*REQUIRED ACTION*. Below is a listing from which only part is wanted; return exactly the lines from the one with "Which of the" up to and including the one with "about while studying".

*ENTRIES PROVIDED*.
************
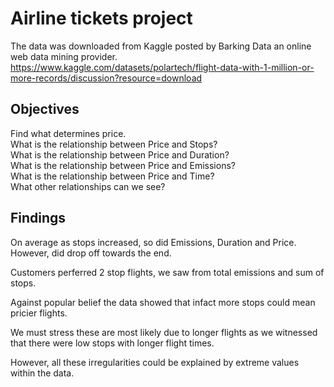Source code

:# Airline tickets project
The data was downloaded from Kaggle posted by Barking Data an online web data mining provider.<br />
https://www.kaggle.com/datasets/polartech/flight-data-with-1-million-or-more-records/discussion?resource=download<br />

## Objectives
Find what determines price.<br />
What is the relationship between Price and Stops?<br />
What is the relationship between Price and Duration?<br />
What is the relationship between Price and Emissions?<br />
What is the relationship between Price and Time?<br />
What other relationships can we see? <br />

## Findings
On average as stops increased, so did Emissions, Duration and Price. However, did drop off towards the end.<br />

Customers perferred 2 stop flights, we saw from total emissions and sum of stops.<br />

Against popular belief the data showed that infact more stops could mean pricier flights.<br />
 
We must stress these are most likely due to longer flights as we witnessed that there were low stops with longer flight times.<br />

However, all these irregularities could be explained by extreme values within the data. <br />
************
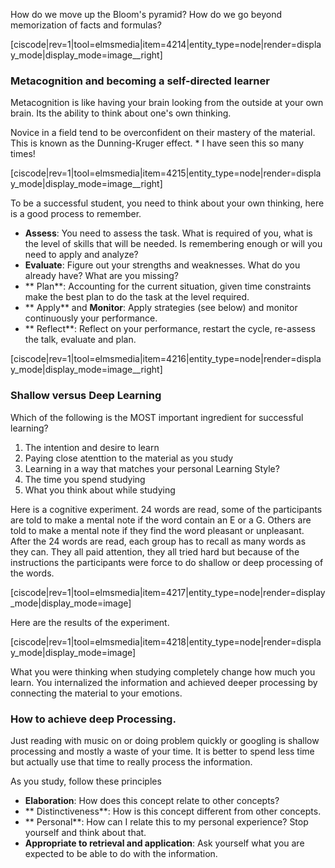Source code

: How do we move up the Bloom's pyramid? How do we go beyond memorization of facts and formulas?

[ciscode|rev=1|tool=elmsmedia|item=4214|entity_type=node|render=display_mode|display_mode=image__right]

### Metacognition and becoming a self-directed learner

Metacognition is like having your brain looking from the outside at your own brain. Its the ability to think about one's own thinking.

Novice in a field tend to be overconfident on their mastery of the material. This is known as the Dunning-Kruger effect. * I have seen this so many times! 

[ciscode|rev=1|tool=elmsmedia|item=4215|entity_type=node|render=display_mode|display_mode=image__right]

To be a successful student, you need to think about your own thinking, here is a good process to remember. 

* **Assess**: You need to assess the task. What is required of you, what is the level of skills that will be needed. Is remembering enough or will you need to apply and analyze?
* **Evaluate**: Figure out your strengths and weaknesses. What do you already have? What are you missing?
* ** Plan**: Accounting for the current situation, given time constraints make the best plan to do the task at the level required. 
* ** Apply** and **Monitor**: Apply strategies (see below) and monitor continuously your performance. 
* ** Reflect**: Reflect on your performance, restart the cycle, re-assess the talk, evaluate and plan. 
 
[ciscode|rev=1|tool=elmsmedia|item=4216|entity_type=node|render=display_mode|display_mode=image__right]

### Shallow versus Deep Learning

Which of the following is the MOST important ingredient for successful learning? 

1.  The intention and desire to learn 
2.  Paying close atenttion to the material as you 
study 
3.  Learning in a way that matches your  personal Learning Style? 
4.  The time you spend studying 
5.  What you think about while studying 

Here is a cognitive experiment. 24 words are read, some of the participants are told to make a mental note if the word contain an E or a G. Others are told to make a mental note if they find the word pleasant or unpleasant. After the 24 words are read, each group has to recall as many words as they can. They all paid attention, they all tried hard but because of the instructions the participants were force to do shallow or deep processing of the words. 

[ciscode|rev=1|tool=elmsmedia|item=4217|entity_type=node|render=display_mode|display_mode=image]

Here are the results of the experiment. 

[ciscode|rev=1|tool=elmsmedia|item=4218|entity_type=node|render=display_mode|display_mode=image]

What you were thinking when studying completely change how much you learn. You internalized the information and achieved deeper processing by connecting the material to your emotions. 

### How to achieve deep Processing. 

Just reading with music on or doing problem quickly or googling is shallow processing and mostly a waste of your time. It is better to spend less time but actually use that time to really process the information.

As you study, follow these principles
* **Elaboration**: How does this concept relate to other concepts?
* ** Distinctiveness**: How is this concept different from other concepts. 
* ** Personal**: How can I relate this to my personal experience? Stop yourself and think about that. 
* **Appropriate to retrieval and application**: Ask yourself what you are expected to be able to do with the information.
************
*YOUR RESPONSE*.
Which of the following is the MOST important ingredient for successful learning? 

1.  The intention and desire to learn 
2.  Paying close atenttion to the material as you 
study 
3.  Learning in a way that matches your  personal Learning Style? 
4.  The time you spend studying 
5.  What you think about while studying 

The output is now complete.